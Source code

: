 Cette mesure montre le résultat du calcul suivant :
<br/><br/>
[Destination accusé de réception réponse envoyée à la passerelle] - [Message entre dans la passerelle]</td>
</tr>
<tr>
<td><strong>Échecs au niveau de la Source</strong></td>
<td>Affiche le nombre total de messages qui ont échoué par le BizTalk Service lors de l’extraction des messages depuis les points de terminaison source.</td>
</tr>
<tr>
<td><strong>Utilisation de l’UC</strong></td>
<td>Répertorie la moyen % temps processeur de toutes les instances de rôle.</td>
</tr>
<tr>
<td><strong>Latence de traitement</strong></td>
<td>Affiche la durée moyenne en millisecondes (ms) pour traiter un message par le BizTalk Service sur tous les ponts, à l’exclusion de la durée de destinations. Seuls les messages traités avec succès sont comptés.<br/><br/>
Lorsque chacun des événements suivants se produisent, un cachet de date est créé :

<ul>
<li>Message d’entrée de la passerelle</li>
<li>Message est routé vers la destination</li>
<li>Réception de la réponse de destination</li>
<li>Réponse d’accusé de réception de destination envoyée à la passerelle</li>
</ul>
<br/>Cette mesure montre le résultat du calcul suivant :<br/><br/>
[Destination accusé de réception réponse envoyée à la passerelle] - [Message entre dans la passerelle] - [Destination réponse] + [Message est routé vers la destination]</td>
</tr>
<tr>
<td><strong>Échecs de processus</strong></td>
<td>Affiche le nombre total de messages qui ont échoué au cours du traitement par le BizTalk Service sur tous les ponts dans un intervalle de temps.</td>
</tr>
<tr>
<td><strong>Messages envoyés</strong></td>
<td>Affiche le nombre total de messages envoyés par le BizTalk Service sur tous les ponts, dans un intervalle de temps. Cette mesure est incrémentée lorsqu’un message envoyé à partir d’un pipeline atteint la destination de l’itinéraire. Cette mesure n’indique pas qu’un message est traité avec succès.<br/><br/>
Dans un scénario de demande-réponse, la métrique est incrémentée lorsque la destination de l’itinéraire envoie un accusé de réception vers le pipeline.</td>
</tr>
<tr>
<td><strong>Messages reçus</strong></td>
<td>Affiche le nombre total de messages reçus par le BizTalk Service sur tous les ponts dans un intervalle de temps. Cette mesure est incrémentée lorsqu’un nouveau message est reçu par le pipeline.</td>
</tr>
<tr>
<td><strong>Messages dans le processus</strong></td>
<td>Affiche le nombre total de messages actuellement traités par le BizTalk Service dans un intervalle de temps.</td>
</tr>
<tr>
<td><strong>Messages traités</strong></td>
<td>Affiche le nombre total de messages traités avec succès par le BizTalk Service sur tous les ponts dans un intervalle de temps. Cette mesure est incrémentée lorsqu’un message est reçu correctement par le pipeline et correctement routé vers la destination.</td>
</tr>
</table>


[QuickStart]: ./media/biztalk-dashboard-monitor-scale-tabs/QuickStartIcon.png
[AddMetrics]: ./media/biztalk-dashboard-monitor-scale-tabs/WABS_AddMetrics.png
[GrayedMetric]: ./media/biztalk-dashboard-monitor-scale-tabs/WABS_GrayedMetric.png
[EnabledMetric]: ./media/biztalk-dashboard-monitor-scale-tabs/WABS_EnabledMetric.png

* _What the task asks_: For each line above that contains "traités", make a copy.

* _Completed exercise_:
<td>Affiche la durée moyenne en millisecondes (ms) pour traiter un message par le BizTalk Service sur tous les ponts, à l’exclusion de la durée de destinations. Seuls les messages traités avec succès sont comptés.<br/><br/>
<td>Affiche le nombre total de messages actuellement traités par le BizTalk Service dans un intervalle de temps.</td>
<td><strong>Messages traités</strong></td>
<td>Affiche le nombre total de messages traités avec succès par le BizTalk Service sur tous les ponts dans un intervalle de temps. Cette mesure est incrémentée lorsqu’un message est reçu correctement par le pipeline et correctement routé vers la destination.</td>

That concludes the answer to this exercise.